What's the worst way to use statistics?
What's the worst way to use statistics?
What's the worst way to use statistics?
Probably to support racism. Like the black people crime statistics.
Yeah. Eugenics. It's convinced a lot of smart people.
Averages. They're almost always a bullshit flag if it's tied to anything remotely political. If you're not going to also give the standard deviation and skew then at least use median.
To cherry pick it and use it to promote fascist views
By using unrelated data to prove a point.
Or misrepresenting data.
For example, if your country has a 10% crime rate. Meaning 10% of the population will commit a crime at some point. Due to worker immigration the country gains 20% more people. The it is expected that of those workers about 10% will commit a crime. Thus increasing the total amount of crimes committed in the country but the crime rate is still at 10%.
Now misrepresenting would be to cry out that the workers are bad because the amount of crime has gone up.
...as a drunken man uses lamp posts — for support rather than illumination.
The question makes me remember Daryl Bem, a celebrated social psychologist. He published a much cited article called "Writing the Empirical Journal Article". About 15 years ago, he used this advice to prove that humans can see into the future. His advice is probably still used to teach. That's probably the worst thing you can do.
correlation and causation. even useless stats comparing apples and oranges, the numbers generated are only as good as the study design and methods.
Blindly. People love to list them as evidence as if the numbers stand on their own. Reality is a person had some hand in assembling the numbers and there is no such thing as a bulletproof statistic. Good statistics ought to be scrutinized.
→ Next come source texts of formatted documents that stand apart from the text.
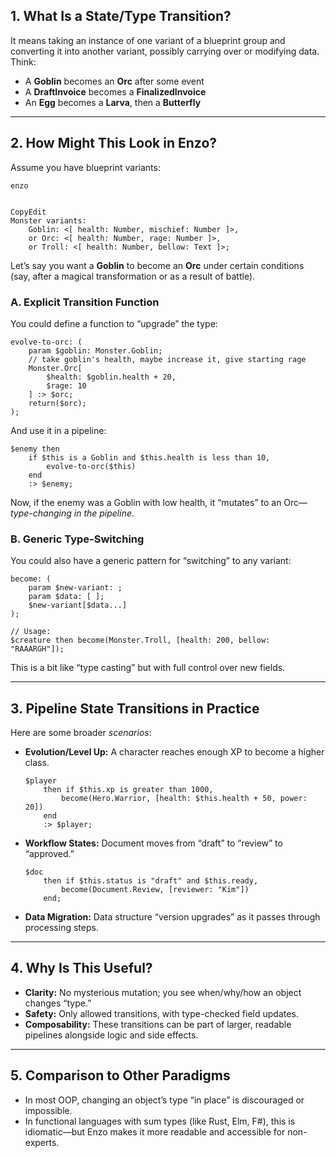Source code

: ## 1. **What Is a State/Type Transition?**

It means taking an instance of one variant of a blueprint group and converting it into another variant, possibly carrying over or modifying data.
 Think:

- A **Goblin** becomes an **Orc** after some event
- A **DraftInvoice** becomes a **FinalizedInvoice**
- An **Egg** becomes a **Larva**, then a **Butterfly**

------

## 2. **How Might This Look in Enzo?**

Assume you have blueprint variants:

```
enzo


CopyEdit
Monster variants:
    Goblin: <[ health: Number, mischief: Number ]>,
    or Orc: <[ health: Number, rage: Number ]>,
    or Troll: <[ health: Number, bellow: Text ]>;
```

Let’s say you want a **Goblin** to become an **Orc** under certain conditions (say, after a magical transformation or as a result of battle).

### **A. Explicit Transition Function**

You could define a function to “upgrade” the type:

```
evolve-to-orc: (
    param $goblin: Monster.Goblin;
    // take goblin's health, maybe increase it, give starting rage
    Monster.Orc[
        $health: $goblin.health + 20,
        $rage: 10
    ] :> $orc;
    return($orc);
);
```

And use it in a pipeline:

```
$enemy then
    if $this is a Goblin and $this.health is less than 10,
        evolve-to-orc($this)
    end
    :> $enemy;
```

Now, if the enemy was a Goblin with low health, it “mutates” to an Orc—*type-changing in the pipeline*.

### **B. Generic Type-Switching**

You could also have a generic pattern for “switching” to any variant:

```
become: (
    param $new-variant: ;
    param $data: [ ];
    $new-variant[$data...]
);

// Usage:
$creature then become(Monster.Troll, [health: 200, bellow: "RAAARGH"]);
```

This is a bit like “type casting” but with full control over new fields.

------

## 3. **Pipeline State Transitions in Practice**

Here are some broader *scenarios*:

- **Evolution/Level Up:**
   A character reaches enough XP to become a higher class.

  ```
  $player
      then if $this.xp is greater than 1000,
          become(Hero.Warrior, [health: $this.health + 50, power: 20])
      end
      :> $player;
  ```

- **Workflow States:**
   Document moves from “draft” to “review” to “approved.”

  ```
  $doc
      then if $this.status is "draft" and $this.ready,
          become(Document.Review, [reviewer: "Kim"])
      end;
  ```

- **Data Migration:**
   Data structure “version upgrades” as it passes through processing steps.

------

## 4. **Why Is This Useful?**

- **Clarity:** No mysterious mutation; you see when/why/how an object changes “type.”
- **Safety:** Only allowed transitions, with type-checked field updates.
- **Composability:** These transitions can be part of larger, readable pipelines alongside logic and side effects.

------

## 5. **Comparison to Other Paradigms**

- In most OOP, changing an object’s type “in place” is discouraged or impossible.
- In functional languages with sum types (like Rust, Elm, F#), this is idiomatic—but Enzo makes it more readable and accessible for non-experts.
As a math guy, I hate when people say statistics is math. Like yeah, there are equations, and math plays a role, but the results so often speak more to the selection and interpretation choices made by the statistician than to any kind of mathematical rigor.
By training an algorithm that will have an impact on said statistics. Not only the algorithm can cheat (see Goodhart's law), but it can repeat biases that led to these statistics (like those law enforcement algorithms that became racists)
You are describing Google Ads right now. Algorithms are better and better in reaching to poeple that are already on the purchase patch. It's like giving a restaurant flayers to people that are waiting for a weiter to show them a table.
Aren't our ads amazing? Look, almost everyone who saw them made the purchase!
Analytics that ignores Goodharts law ruin everything. Movies, HR, Marketing (not much to ruin left, but you get the point), performancet review, recommendations...
Well, to immanetize the eschaton. That's the worst thing to do with statistics.
When you mix statistics with marketing.
“Facts are stubborn things, but statistics are pliable.” ― Mark Twain
Not making sure the result even makes sense. There was a real example, where a ~2010 news article said that the number of crimes in their city has been doubling every year since ~1980.
That is not possible. Assume that there was one crime in 1980. In 2010, there must be at least 2^20 crimes.
I once saw a reddit post where some busybody counted how many people with dogs walked by in an hour and multiplied that by 24 and assumed that was how many walked by in a day (as if it would be the same amount at all times of day)
On people who dont understand them to paint an incomplete picture of reality. Misleadingly.
Truncated graphs. I hate them but they are so often (ab)used, even in professional situations.
Eugenics
White people are shot more by cops proving there is no police brutality against people of color.
(No, this isn't my actual opinion. This is an arguement racists use and white suprimists)
Lying
Lies, damned lies, and statistics
More men are arrested for crime than women, proving that cops are sexist.
Mixing up correlation with causation. A while back I was having a discussion here on Lemmy because people were saying pitbulls are dangerous and pointing to the disproportionate amount of deaths caused by pitbulls vs the percentage of dogs that are pitbulls. The argument goes something like this "Pitbulls are responsible for 55% of killings, but they're only 12% of all dogs, therefore Pitbulls are dangerous".
Oh, and BTW if you agreed with that argument above, congratulations, you're officially a racist, because those are the numbers of murder convictions and demographics for Black people in the USA. The argument is the same, and the reason why it's flawed is the same: correlation does not imply causation. Just because there's something seems disproportionate out of context doesn't mean it has the most obvious cause, in both cases the reasons are much more complex and mostly have to do with education and opportunity (or lack thereof).